Read The Crystal Cage Online

Authors: Merryn Allingham

The Crystal Cage (33 page)

Chapter Sixteen

London, 1 May 1851

Lucas was awake before dawn. It was not a day to sleep. This morning the great Exhibition Hall along with its hundred thousand exhibits and seventeen thousand exhibitors would be formally opened by Her Majesty Queen Victoria. He felt a heady mix of expectancy and apprehension. The spectacle would be amazing, a once-in-a-lifetime experience, and his would be a prime view. He would be helping to make history, and it was a sobering thought. But such history would be personal, too; he was building his future, ready to impress all who visited the Renville display, any of whom could be potential clients.

The exhilaration bubbling within belonged also to a lover. He was convinced that he would see Alessia today, even though he had received no message. The two weeks since his return from Southerham Hall had been burdensome. He had been plagued by contrary emotions, at first imagining that discretion was rendering her silent but then finding himself a prey to doubt. She was a woman in love, passionately in love. Was it likely that, free now from the tyranny of her marriage, she would not have found a way to meet? The days had passed very slowly, and slowly he had become alarmed. He could not think why she remained silent and shocking possibilities began to chase themselves through his mind.

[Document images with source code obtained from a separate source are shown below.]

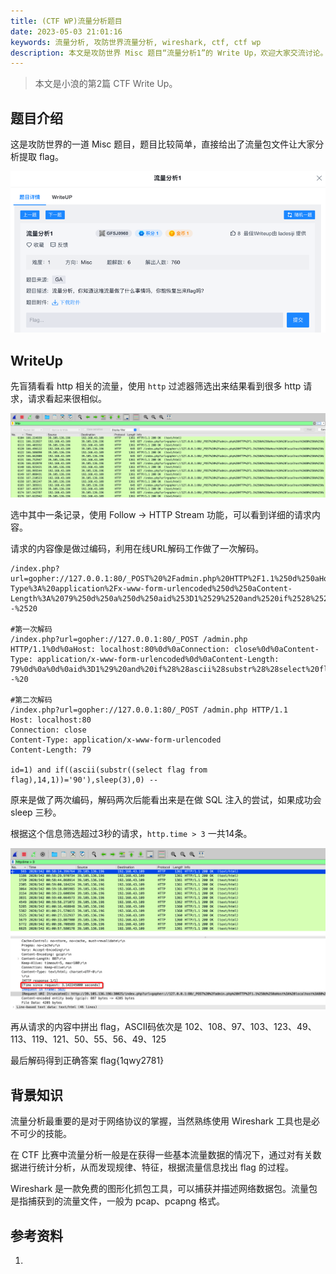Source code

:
 ```yaml
---
title: (CTF WP)流量分析题目 
date: 2023-05-03 21:01:16
keywords: 流量分析, 攻防世界流量分析, wireshark, ctf, ctf wp
description: 本文是攻防世界 Misc 题目“流量分析1”的 Write Up，欢迎大家交流讨论。
---
```


> 本文是小浪的第2篇 CTF Write Up。

## 题目介绍

这是攻防世界的一道 Misc 题目，题目比较简单，直接给出了流量包文件让大家分析提取 flag。

![image-20230503210428716](ctf-wp-002-wireshark-analyze/image-20230503210428716.png)

## WriteUp

先盲猜看看 http 相关的流量，使用 `http` 过滤器筛选出来结果看到很多 http 请求，请求看起来很相似。

![image-20230503214852330](ctf-wp-002-wireshark-analyze/image-20230503214852330.png)

选中其中一条记录，使用 Follow -> HTTP Stream 功能，可以看到详细的请求内容。

请求的内容像是做过编码，利用在线URL解码工作做了一次解码。

```http
/index.php?url=gopher://127.0.0.1:80/_POST%20%2Fadmin.php%20HTTP%2F1.1%250d%250aHost%3A%20localhost%3A80%250d%250aConnection%3A%20close%250d%250aContent-Type%3A%20application%2Fx-www-form-urlencoded%250d%250aContent-Length%3A%2079%250d%250a%250d%250aid%253D1%2529%2520and%2520if%2528%2528ascii%2528substr%2528%2528select%2520flag%2520from%2520flag%2529%252C14%252C1%2529%2529%253D%252790%2527%2529%252Csleep%25283%2529%252C0%2529%2520--%2520

#第一次解码
/index.php?url=gopher://127.0.0.1:80/_POST /admin.php HTTP/1.1%0d%0aHost: localhost:80%0d%0aConnection: close%0d%0aContent-Type: application/x-www-form-urlencoded%0d%0aContent-Length: 79%0d%0a%0d%0aid%3D1%29%20and%20if%28%28ascii%28substr%28%28select%20flag%20from%20flag%29%2C14%2C1%29%29%3D%2790%27%29%2Csleep%283%29%2C0%29%20--%20

#第二次解码
/index.php?url=gopher://127.0.0.1:80/_POST /admin.php HTTP/1.1
Host: localhost:80
Connection: close
Content-Type: application/x-www-form-urlencoded
Content-Length: 79

id=1) and if((ascii(substr((select flag from flag),14,1))='90'),sleep(3),0) -- 
```

原来是做了两次编码，解码两次后能看出来是在做 SQL 注入的尝试，如果成功会 sleep 三秒。

根据这个信息筛选超过3秒的请求，`http.time > 3` 一共14条。

![image-20230503220651515](ctf-wp-002-wireshark-analyze/image-20230503220651515.png)

再从请求的内容中拼出 flag，ASCII码依次是 102、108、97、103、123、49、113、119、121、50、55、56、49、125

最后解码得到正确答案 flag{1qwy2781}

## 背景知识

流量分析最重要的是对于网络协议的掌握，当然熟练使用 Wireshark 工具也是必不可少的技能。

在 CTF 比赛中流量分析一般是在获得一些基本流量数据的情况下，通过对有关数据进行统计分析，从而发现规律、特征，根据流量信息找出 flag 的过程。

Wireshark 是一款免费的图形化抓包工具，可以捕获并描述网络数据包。流量包是指捕获到的流量文件，一般为 pcap、pcapng 格式。

## 参考资料

1. 
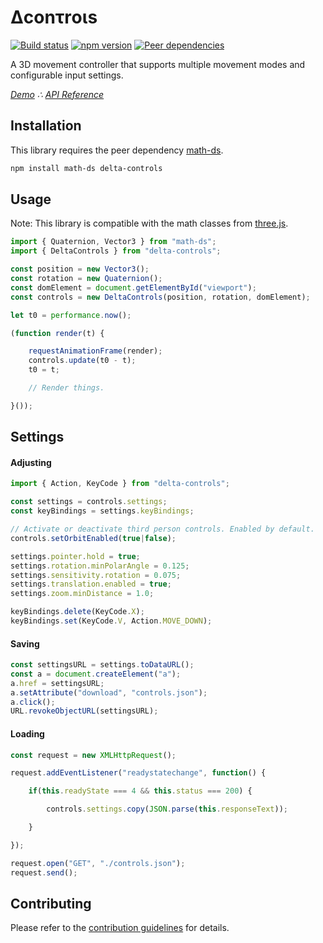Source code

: # &Delta;c&omicron;n&tau;r&omicron;&iota;s

[![Build status](https://travis-ci.org/vanruesc/delta-controls.svg?branch=master)](https://travis-ci.org/vanruesc/delta-controls) 
[![npm version](https://badge.fury.io/js/delta-controls.svg)](http://badge.fury.io/js/delta-controls) 
[![Peer dependencies](https://david-dm.org/vanruesc/delta-controls/peer-status.svg)](https://david-dm.org/vanruesc/delta-controls?type=peer)

A 3D movement controller that supports multiple movement modes and configurable input settings.

*[Demo](https://vanruesc.github.io/delta-controls/public/demo) &there4;
[API Reference](https://vanruesc.github.io/delta-controls/public/docs)*


## Installation

This library requires the peer dependency [math-ds](https://github.com/vanruesc/math-ds).

```sh
npm install math-ds delta-controls
```


## Usage

Note: This library is compatible with the math classes from [three.js](https://threejs.org).

```javascript
import { Quaternion, Vector3 } from "math-ds";
import { DeltaControls } from "delta-controls";

const position = new Vector3();
const rotation = new Quaternion();
const domElement = document.getElementById("viewport");
const controls = new DeltaControls(position, rotation, domElement);

let t0 = performance.now();

(function render(t) {

	requestAnimationFrame(render);
	controls.update(t0 - t);
	t0 = t;

	// Render things.

}());
```


## Settings

#### Adjusting

```js
import { Action, KeyCode } from "delta-controls";

const settings = controls.settings;
const keyBindings = settings.keyBindings;

// Activate or deactivate third person controls. Enabled by default.
controls.setOrbitEnabled(true|false);

settings.pointer.hold = true;
settings.rotation.minPolarAngle = 0.125;
settings.sensitivity.rotation = 0.075;
settings.translation.enabled = true;
settings.zoom.minDistance = 1.0;

keyBindings.delete(KeyCode.X);
keyBindings.set(KeyCode.V, Action.MOVE_DOWN);

```

#### Saving

```js
const settingsURL = settings.toDataURL();
const a = document.createElement("a");
a.href = settingsURL;
a.setAttribute("download", "controls.json");
a.click();
URL.revokeObjectURL(settingsURL);
```

#### Loading

```js
const request = new XMLHttpRequest();

request.addEventListener("readystatechange", function() {

	if(this.readyState === 4 && this.status === 200) {

		controls.settings.copy(JSON.parse(this.responseText));

	}

});

request.open("GET", "./controls.json");
request.send();
```


## Contributing

Please refer to the [contribution guidelines](https://github.com/vanruesc/delta-controls/blob/master/.github/CONTRIBUTING.md) for details.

But then reason had taken over. There was a simple and obvious explanation, he decided. She had returned to Wisteria Lodge. When she sent the boy to him, she had been desperate. She’d written that she had left the family home but given no address. He had assumed that she’d been too distraught to discover her whereabouts, but now he was sure it was because she had not yet found lodgings. Her letter had been stating what she intended to do rather than what she had done. The reality of her situation must have dawned, he believed, when the boy returned with his message and gave into her hand money for her expenses. The enormity of what she was proposing must have struck hard. In her letter she’d said that she had left her darlings, but Lucas was certain that she would never, ever abandon her daughters. Not when the moment came. Instead she had decided to follow his advice and appear willing to agree her husband’s arrangements, even to the extent of braving a temporary incarceration in St Albans under the gimlet eye of her mother-in-law. She would know that she could depend on him to come to her rescue. And if she had not yet left to live with the formidable Florence and was still at Prospect Place—and Lucas believed she was—she would accompany Edward Renville to this morning’s opening ceremony. And he would see her at last.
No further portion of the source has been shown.